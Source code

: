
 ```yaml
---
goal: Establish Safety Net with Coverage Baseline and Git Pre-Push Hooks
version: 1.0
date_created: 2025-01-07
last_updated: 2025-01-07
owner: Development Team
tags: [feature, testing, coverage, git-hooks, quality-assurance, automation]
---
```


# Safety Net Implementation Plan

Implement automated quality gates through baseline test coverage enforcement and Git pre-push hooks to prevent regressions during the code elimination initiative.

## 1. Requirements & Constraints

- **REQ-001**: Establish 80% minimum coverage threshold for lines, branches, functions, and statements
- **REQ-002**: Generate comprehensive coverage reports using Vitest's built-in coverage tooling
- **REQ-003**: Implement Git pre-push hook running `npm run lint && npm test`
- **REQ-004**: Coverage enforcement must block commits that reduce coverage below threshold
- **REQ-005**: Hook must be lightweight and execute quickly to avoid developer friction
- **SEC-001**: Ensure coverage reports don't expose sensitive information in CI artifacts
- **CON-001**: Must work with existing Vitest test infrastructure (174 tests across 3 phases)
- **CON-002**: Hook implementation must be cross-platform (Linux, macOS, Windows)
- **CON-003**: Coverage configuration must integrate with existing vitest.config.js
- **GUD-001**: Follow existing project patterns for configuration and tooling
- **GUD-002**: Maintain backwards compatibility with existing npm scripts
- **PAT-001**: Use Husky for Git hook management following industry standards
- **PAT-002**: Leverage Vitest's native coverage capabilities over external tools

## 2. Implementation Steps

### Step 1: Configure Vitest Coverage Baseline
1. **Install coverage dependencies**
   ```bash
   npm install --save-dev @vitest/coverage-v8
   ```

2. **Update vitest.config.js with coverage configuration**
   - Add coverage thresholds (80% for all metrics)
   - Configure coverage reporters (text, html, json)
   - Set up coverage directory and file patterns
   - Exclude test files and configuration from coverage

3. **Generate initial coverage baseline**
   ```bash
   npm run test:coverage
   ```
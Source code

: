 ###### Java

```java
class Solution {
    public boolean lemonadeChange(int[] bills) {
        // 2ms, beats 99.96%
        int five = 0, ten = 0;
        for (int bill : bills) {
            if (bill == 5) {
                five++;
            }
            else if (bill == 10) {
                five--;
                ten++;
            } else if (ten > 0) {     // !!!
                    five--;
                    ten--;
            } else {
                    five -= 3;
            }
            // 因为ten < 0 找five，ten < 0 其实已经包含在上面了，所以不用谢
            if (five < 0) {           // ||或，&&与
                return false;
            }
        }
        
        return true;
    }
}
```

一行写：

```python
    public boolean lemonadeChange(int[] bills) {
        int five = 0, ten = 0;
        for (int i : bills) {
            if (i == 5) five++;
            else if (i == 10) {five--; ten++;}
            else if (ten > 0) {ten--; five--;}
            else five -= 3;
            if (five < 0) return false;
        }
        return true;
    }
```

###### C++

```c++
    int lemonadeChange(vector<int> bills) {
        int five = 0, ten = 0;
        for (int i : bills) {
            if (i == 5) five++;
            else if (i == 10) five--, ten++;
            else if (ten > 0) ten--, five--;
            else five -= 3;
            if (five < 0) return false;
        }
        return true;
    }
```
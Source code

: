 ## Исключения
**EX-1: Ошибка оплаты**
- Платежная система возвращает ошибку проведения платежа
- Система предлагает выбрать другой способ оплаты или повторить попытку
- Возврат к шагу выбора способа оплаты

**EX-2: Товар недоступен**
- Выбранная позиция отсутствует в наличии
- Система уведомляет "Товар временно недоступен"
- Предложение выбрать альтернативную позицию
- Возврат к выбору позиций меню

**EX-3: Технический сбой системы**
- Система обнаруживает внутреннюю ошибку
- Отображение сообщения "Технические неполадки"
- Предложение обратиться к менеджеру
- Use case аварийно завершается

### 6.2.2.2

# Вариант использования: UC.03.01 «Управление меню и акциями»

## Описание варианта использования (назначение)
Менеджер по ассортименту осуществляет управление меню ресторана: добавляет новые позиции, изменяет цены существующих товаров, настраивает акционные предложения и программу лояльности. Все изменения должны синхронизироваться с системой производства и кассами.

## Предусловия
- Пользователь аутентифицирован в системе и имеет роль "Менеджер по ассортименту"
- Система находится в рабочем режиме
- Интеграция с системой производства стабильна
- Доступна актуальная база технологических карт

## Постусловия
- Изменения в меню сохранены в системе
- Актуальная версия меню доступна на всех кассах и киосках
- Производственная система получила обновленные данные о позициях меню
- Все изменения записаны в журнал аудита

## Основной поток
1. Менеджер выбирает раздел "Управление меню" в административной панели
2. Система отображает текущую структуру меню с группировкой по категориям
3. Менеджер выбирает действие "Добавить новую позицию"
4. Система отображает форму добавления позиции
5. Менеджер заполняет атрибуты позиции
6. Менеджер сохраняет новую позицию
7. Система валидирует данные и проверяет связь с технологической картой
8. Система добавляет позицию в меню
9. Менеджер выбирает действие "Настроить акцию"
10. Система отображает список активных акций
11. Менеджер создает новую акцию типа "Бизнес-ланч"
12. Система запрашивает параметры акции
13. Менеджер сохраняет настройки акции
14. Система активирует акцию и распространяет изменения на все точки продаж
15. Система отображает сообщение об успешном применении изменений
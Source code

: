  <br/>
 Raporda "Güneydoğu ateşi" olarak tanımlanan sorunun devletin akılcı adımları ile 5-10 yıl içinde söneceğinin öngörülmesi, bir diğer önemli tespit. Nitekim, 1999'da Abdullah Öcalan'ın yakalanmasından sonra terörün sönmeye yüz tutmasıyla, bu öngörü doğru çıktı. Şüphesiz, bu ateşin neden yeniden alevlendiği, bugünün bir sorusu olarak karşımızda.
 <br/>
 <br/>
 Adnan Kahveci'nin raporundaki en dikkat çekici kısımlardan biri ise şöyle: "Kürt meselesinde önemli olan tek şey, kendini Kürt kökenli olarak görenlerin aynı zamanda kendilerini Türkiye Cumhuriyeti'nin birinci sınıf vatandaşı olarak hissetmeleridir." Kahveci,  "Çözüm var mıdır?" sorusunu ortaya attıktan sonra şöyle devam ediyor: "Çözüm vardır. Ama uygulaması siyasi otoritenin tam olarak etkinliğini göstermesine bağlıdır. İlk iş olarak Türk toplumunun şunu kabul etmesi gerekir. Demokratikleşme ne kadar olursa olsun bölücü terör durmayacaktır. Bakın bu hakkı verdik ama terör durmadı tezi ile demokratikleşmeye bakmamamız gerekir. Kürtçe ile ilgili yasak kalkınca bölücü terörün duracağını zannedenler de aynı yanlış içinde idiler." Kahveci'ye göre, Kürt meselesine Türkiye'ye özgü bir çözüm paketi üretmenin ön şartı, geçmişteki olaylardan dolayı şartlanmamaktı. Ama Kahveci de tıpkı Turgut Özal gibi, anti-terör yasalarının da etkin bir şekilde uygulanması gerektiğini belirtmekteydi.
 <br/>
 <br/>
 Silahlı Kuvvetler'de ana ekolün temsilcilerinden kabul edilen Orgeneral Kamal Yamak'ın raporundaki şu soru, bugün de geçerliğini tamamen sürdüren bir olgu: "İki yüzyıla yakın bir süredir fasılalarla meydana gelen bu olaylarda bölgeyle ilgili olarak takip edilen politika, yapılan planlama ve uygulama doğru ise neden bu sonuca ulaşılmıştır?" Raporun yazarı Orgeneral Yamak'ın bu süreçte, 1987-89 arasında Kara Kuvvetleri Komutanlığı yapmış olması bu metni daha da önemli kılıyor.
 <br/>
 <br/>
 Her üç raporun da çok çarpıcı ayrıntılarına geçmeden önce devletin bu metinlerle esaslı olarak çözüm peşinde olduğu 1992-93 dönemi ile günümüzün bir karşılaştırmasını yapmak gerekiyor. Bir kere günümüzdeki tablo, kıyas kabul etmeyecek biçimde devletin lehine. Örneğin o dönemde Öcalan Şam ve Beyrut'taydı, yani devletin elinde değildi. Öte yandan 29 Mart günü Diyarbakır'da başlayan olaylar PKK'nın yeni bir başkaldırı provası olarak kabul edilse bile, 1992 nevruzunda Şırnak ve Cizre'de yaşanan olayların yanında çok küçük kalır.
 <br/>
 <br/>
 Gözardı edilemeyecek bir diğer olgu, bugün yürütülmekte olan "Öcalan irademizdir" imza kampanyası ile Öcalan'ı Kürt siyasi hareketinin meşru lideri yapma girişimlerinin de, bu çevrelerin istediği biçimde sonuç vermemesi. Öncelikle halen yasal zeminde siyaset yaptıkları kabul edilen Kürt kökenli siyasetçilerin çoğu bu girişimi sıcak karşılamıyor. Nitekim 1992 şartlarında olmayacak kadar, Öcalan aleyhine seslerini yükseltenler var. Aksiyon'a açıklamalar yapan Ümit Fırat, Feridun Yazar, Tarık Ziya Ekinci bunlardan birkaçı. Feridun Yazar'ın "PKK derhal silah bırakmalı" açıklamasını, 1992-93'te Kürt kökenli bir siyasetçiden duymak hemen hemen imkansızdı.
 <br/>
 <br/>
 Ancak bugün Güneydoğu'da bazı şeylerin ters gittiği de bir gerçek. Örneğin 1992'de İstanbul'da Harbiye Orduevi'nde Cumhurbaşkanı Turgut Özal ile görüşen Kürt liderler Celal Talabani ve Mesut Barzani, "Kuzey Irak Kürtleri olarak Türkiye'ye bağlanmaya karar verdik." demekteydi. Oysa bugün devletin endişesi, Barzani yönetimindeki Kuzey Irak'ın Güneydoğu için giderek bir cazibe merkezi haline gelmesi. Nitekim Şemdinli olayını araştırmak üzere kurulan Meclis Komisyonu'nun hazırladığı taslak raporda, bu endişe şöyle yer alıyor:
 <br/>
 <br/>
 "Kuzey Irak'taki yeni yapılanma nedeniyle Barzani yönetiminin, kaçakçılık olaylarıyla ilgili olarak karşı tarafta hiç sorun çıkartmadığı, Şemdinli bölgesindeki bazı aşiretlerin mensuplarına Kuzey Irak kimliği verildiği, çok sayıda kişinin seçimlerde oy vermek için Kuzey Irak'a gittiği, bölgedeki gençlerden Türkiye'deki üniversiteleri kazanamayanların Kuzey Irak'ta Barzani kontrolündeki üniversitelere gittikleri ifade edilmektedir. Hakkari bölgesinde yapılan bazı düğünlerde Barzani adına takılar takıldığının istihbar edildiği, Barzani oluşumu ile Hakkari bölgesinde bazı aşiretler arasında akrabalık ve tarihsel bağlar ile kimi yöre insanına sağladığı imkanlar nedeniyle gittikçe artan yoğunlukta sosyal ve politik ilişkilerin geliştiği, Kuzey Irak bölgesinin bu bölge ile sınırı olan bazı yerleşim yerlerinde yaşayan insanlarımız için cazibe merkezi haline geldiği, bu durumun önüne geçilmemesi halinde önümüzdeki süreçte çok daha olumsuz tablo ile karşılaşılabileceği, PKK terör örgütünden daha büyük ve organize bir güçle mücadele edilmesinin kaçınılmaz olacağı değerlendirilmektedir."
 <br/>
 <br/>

What to do: Once you have read through the entries above, state how many lines hold the word "sonra", giving nothing but the number.

Result of the task: 2